The temperature was colder than your ex-girlfriend’s heart. One elevator didn’t work for a few hours because hydraulics froze. Same with some pipes that made press box flushing nothing more than a dream.

But the hit taken by Shreveport-Bossier in a memorable national winter weather event — 25 degrees at kickoff, “feels like” 12 degrees, and 15 miles-per-hour winds — made little difference in what happened on the field under clear skies Friday afternoon at frigid Independence Stadium. A touchdown favorite, Houston trailed at half, 16-6, but pitched a shutout in the second half and got hot at the right time to beat the University of Louisiana-Lafayette, 23-16, in the 46th Radiance Technologies Independence Bowl.

The paid crowd was 23,410. Only about 4,000 attended, a number cut at least in half by the time 2:59 remained in a 16-16 game. Those shivering brave souls were rewarded by a suddenly scorching Cougar offense that also chose to stick around.
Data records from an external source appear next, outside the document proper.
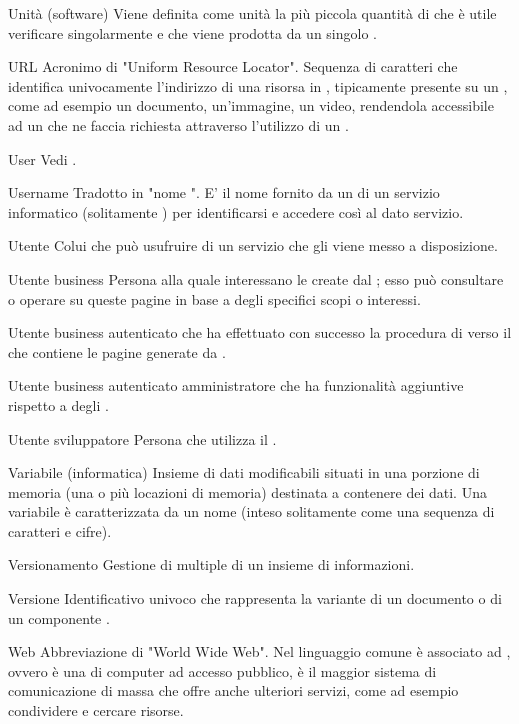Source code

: \elemento
{Unità (software)}
{Viene definita come unità la più piccola quantità di  che è utile verificare singolarmente e che viene prodotta da un singolo .}

\elemento
{URL}
{Acronimo di "Uniform Resource Locator". Sequenza di caratteri che identifica univocamente l'indirizzo di una risorsa in , tipicamente presente su un  , come ad esempio un documento, un'immagine, un video, rendendola accessibile ad un  che ne faccia richiesta attraverso l'utilizzo di un  .}

\elemento
{User}
{Vedi .}

\elemento
{Username}
{Tradotto in "nome ". E' il nome fornito da un  di un servizio informatico (solitamente ) per identificarsi e accedere così al dato servizio.}

\elemento
{Utente}
{Colui che può usufruire di un servizio che gli viene messo a disposizione.}

\elemento
{Utente business}
{Persona alla quale interessano le  create dal  ; esso può consultare o operare su queste pagine in base a degli specifici scopi o interessi.}

\elemento
{Utente business autenticato}
{ che ha effettuato con successo la procedura di  verso il  che contiene le pagine generate da .}

\elemento
{Utente business autenticato amministratore}
{ che ha funzionalità aggiuntive rispetto a degli .}

\gloss
{Utente sviluppatore}
{Persona che utilizza il  .}


\elemento
{Variabile (informatica)}
{Insieme di dati modificabili situati in una porzione di memoria (una o più locazioni di memoria) destinata a contenere dei dati. Una variabile è caratterizzata da un nome (inteso solitamente come una sequenza di caratteri e cifre).}

\elemento
{Versionamento}
{Gestione di  multiple di un insieme di informazioni.}

\elemento
{Versione}
{Identificativo univoco che rappresenta la variante di un documento o di un componente .}



\elemento
{Web}
{Abbreviazione di "World Wide Web". Nel linguaggio comune è associato ad , ovvero è una   di computer ad accesso pubblico, è il maggior sistema di comunicazione di massa che offre anche ulteriori servizi, come ad esempio condividere e cercare risorse.}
Houston drove 92 yards in seven plays and scored on a 12-yard touchdown pass from senior quarterback Clayton Tune to his favorite target, junior receiver Nathaniel Dell, with 20 seconds left. Kyle Ramsey, who’d missed an extra point try in the first half, made this one for the 23-16 final score.

An interception of a desperation Ragin’ Cajuns pass and a Cougar kneel down ended it.

Noteworthy is that the winning pass was semi-unrehearsed.

“I gave Tune a look,” Dell said, and his quarterback understood, as he has all season. The nation’s leader in touchdown catches — he has 17 after Friday’s two-TD night — Dell turned a corner route into a quick out, made the catch at the 5, planted and quickly turned inside as the defender flew by, took two steps and dove into the end zone.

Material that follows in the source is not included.